→ About this exercise: Please keep to the lines below from the one with "Jones et.\ al.\ FISH data later." through the one with "was to examine", and restate them word for word, ends included.

**** Source material

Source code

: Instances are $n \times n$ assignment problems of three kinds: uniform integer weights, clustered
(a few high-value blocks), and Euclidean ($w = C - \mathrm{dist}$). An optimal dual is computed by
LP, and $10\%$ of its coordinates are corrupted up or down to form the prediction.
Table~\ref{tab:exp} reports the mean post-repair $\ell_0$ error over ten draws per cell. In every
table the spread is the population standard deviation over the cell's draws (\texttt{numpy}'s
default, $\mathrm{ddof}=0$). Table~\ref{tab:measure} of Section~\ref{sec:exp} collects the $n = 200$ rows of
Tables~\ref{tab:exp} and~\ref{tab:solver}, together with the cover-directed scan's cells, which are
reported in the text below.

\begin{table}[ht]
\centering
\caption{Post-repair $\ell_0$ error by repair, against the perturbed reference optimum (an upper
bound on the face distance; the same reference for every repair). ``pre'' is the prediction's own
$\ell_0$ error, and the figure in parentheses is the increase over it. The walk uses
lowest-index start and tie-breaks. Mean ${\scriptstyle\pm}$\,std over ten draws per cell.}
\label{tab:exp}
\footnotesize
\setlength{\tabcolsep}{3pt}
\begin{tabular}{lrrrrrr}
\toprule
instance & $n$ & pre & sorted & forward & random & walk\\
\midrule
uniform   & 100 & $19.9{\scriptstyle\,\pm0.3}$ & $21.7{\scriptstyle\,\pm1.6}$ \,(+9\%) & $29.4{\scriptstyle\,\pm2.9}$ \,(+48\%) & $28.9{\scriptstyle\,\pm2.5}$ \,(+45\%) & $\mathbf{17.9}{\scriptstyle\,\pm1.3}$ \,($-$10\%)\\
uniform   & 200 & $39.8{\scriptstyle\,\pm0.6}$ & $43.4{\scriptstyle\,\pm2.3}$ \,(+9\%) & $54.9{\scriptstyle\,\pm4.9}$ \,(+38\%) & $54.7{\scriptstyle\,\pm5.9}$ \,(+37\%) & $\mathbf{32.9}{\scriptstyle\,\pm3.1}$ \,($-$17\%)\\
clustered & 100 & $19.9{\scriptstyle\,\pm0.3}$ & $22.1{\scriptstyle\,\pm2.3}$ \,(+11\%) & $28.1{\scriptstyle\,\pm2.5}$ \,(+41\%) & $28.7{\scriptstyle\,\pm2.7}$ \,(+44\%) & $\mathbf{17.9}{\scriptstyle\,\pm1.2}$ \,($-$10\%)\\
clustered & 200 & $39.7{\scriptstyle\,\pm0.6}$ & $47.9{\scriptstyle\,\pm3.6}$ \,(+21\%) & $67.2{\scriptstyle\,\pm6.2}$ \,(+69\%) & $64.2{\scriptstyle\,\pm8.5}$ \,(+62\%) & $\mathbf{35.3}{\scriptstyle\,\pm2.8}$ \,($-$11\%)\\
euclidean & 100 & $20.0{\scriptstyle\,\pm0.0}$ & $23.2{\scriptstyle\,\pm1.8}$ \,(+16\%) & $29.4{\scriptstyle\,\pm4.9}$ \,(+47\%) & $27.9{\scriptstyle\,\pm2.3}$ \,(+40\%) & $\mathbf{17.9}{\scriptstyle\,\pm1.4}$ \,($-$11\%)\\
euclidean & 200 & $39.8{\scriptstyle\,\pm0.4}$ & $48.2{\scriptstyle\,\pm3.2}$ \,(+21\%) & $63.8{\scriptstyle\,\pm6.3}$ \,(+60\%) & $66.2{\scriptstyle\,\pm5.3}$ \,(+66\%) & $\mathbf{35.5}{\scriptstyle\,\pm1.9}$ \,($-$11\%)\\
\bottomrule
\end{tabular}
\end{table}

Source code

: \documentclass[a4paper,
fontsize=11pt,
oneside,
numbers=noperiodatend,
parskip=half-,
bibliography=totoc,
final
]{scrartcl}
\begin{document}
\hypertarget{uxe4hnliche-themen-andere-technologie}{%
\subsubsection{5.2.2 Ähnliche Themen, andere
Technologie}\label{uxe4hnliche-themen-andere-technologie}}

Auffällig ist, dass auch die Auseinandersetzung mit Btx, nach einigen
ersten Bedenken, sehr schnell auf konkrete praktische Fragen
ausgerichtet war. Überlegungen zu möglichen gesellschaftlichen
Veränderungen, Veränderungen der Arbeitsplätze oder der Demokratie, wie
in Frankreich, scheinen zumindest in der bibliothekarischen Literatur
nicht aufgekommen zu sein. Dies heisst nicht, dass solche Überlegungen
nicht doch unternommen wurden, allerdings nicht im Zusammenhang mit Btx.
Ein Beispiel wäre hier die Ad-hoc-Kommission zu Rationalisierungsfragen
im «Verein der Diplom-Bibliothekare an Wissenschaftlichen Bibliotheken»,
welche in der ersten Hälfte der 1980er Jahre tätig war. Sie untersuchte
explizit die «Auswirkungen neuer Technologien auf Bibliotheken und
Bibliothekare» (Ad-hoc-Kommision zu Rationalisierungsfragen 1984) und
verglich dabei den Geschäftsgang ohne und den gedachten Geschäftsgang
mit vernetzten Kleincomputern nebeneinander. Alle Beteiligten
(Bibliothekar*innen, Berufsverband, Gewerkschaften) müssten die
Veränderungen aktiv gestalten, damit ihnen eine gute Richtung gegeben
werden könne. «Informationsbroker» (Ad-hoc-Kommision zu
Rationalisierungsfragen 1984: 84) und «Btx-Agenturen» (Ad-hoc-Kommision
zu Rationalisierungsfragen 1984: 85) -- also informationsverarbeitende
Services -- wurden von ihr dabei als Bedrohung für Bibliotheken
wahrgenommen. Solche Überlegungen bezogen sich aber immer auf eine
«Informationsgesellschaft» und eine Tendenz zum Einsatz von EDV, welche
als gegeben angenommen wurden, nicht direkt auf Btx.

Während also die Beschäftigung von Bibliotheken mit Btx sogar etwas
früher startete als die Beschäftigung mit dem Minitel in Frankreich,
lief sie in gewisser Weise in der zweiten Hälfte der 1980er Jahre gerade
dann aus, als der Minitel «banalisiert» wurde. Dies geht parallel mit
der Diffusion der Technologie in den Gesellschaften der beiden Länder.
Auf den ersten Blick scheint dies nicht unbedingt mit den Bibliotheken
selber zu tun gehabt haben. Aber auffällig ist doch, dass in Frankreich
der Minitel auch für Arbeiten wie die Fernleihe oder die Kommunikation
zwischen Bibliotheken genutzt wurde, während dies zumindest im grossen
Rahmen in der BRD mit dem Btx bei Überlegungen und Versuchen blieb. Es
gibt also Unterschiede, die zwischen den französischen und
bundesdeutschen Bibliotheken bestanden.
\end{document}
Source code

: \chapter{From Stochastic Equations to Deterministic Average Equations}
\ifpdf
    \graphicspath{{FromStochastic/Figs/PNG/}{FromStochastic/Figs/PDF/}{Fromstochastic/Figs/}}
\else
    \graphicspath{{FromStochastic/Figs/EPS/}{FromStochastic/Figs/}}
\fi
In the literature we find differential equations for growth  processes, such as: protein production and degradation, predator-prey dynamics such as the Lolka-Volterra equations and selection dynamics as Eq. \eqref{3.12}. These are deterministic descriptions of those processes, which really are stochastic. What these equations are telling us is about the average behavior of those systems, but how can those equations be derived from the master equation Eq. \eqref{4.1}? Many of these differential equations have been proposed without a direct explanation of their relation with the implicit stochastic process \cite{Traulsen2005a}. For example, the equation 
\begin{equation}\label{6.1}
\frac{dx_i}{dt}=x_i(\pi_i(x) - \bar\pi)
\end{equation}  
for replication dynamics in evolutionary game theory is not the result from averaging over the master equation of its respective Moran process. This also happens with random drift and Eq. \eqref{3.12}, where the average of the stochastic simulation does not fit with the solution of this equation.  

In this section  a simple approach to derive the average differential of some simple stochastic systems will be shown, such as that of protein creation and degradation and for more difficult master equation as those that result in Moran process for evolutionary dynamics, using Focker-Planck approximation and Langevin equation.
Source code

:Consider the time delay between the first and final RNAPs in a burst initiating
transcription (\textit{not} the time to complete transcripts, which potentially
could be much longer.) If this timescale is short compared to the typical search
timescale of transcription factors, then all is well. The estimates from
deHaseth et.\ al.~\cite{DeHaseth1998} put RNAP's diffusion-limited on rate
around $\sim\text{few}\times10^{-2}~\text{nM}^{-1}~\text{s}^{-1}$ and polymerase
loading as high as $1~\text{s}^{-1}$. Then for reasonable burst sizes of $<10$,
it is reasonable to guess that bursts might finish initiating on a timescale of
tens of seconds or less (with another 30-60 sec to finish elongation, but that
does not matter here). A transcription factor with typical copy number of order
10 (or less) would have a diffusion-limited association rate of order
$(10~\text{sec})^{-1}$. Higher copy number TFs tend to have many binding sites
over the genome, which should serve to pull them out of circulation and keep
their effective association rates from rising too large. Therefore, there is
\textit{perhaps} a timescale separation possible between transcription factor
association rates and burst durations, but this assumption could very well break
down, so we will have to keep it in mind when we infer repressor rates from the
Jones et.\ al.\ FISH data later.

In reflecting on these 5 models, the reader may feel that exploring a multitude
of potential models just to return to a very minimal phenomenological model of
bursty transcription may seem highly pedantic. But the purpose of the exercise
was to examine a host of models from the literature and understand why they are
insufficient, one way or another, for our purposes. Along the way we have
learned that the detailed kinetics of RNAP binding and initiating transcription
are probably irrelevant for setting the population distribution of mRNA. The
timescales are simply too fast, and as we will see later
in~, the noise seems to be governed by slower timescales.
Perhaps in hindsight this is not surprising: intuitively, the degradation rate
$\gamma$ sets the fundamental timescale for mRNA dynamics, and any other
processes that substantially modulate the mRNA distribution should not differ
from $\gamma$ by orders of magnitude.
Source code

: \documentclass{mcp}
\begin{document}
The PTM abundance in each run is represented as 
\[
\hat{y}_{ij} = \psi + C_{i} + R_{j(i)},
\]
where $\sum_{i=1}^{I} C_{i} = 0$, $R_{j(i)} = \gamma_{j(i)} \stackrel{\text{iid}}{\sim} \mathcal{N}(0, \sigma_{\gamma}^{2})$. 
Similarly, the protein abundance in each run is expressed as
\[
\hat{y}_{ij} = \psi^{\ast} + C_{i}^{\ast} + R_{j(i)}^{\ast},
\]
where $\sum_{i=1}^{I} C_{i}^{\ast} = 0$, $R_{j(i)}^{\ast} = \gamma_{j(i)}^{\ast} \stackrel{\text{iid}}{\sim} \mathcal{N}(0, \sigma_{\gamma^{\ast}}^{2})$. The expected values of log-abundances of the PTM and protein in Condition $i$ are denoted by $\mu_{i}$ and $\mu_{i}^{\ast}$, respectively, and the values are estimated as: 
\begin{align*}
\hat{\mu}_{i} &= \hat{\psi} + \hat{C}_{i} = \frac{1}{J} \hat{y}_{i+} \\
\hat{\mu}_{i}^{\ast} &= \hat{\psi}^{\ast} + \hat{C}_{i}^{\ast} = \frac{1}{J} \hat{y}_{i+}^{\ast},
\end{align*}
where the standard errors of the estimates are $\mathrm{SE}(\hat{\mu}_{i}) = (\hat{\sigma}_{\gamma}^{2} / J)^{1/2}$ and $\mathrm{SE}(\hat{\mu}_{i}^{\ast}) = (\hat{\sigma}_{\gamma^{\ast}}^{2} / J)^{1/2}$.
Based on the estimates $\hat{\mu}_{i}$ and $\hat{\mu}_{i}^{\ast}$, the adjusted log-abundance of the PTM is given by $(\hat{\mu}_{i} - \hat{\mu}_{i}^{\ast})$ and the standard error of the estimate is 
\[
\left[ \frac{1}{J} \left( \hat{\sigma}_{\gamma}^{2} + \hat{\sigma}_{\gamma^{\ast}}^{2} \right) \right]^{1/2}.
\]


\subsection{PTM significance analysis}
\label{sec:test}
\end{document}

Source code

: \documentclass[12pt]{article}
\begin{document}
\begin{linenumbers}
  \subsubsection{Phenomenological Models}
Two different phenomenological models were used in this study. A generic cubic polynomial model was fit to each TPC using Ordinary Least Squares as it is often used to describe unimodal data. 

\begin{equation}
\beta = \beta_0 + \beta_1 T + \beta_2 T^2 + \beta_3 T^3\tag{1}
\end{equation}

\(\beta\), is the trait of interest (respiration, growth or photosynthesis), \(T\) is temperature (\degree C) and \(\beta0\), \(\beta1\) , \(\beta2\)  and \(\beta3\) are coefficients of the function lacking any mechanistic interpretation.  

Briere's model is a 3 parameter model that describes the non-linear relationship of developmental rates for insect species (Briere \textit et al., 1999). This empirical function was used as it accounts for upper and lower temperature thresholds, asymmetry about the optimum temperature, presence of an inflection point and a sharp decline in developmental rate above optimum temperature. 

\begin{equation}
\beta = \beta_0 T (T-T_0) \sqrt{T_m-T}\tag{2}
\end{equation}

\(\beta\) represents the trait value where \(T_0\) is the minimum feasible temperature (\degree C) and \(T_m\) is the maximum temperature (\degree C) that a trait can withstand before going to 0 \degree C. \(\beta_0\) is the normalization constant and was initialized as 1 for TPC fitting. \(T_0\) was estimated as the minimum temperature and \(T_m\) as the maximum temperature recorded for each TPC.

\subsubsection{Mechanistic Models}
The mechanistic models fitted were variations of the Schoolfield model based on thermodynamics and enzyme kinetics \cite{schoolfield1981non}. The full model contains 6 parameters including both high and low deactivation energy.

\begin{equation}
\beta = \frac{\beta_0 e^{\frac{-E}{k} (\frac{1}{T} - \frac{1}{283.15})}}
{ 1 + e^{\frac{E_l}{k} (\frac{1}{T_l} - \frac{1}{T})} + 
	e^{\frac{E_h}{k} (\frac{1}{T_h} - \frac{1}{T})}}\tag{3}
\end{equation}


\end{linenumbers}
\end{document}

********

→ Expected answer:
Jones et.\ al.\ FISH data later.

In reflecting on these 5 models, the reader may feel that exploring a multitude
of potential models just to return to a very minimal phenomenological model of
bursty transcription may seem highly pedantic. But the purpose of the exercise
was to examine a host of models from the literature and understand why they are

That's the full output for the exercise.